▸ Problem details: Within the following material, tally each line that contains the string "installable". Give the tally only.
================================
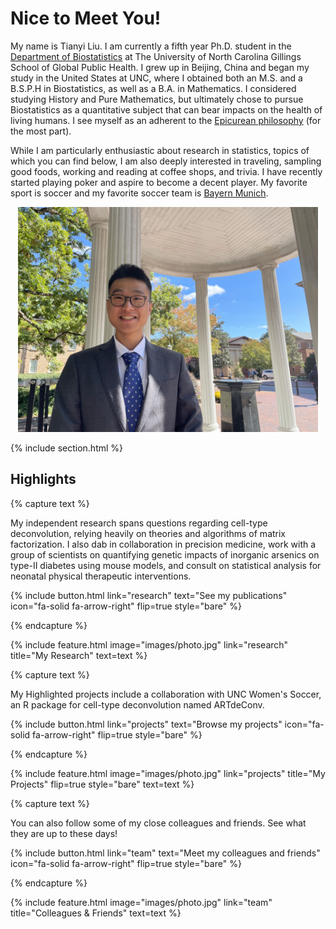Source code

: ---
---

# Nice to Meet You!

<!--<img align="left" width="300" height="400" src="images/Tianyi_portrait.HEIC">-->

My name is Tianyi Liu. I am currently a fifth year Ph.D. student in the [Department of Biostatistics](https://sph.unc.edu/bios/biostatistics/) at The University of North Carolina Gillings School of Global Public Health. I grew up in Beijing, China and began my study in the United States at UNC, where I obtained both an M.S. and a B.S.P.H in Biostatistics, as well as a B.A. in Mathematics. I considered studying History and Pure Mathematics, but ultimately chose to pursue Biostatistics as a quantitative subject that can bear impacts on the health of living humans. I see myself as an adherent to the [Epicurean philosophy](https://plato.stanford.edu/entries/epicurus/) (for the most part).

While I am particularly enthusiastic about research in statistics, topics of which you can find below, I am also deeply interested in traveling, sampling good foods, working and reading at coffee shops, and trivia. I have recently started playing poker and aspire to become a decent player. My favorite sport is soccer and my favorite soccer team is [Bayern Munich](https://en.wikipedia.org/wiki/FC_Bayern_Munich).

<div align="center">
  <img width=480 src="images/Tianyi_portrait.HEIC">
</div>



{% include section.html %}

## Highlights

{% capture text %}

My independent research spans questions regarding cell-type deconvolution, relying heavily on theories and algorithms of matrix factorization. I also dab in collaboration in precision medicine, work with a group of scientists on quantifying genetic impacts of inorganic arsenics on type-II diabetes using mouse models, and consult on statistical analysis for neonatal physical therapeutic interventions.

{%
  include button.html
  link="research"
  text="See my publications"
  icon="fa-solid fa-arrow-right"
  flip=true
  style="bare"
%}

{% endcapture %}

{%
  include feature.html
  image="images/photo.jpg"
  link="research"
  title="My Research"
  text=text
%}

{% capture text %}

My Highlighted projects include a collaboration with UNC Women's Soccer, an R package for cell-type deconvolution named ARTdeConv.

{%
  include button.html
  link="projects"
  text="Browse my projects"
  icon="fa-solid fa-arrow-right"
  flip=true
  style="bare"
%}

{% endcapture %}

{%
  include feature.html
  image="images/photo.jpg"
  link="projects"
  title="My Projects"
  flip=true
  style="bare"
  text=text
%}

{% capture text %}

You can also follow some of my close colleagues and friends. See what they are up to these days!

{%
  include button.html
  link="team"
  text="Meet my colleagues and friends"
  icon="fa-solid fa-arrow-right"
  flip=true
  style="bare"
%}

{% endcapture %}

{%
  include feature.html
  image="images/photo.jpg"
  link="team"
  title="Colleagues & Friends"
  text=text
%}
================================
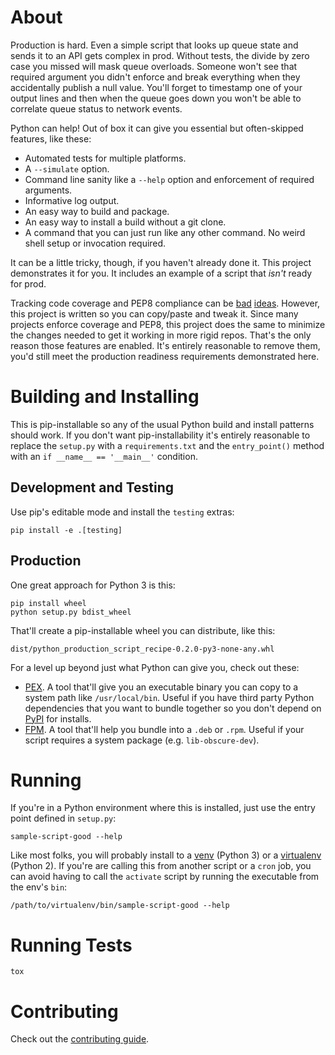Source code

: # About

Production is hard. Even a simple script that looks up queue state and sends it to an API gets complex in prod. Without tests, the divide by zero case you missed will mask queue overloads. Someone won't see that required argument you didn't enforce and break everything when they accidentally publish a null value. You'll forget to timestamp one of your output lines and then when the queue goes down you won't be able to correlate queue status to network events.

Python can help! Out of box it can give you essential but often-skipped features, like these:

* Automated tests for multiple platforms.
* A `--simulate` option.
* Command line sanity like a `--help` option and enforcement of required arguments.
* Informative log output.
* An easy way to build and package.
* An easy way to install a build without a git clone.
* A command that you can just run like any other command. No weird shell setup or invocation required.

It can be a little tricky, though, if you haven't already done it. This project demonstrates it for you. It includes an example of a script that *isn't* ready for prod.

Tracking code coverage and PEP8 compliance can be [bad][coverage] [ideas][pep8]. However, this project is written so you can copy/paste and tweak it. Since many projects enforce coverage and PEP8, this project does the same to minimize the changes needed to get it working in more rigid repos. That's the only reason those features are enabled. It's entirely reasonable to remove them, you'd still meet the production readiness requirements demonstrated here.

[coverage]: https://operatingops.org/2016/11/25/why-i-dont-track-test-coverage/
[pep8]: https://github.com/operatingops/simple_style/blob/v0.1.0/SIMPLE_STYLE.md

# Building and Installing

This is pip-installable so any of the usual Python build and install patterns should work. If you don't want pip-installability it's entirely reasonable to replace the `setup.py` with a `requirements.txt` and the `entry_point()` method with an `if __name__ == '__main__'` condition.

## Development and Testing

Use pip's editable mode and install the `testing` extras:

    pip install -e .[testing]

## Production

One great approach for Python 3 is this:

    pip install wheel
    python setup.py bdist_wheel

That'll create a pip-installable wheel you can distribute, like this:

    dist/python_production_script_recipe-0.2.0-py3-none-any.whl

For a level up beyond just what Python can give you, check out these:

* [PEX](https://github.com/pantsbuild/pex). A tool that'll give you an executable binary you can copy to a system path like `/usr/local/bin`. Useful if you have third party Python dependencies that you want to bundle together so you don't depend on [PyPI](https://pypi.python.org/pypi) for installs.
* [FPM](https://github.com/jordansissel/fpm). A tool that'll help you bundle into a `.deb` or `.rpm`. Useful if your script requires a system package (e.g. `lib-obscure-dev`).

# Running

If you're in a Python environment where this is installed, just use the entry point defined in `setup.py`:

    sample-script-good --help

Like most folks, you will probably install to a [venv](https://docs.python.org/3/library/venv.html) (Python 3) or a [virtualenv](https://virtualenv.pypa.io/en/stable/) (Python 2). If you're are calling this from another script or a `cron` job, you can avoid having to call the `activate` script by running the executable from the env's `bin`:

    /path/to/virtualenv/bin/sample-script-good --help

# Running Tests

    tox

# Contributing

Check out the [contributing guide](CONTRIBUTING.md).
================================
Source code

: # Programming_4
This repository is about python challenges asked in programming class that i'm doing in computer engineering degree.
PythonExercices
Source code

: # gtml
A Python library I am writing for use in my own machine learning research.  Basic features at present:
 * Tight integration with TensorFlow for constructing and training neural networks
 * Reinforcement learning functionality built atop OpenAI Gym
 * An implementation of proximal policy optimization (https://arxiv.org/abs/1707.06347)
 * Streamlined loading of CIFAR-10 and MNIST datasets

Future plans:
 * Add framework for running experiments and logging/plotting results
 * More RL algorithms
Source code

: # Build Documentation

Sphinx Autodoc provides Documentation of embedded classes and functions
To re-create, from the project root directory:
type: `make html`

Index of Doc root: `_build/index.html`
================================
▸ Result for this task: 2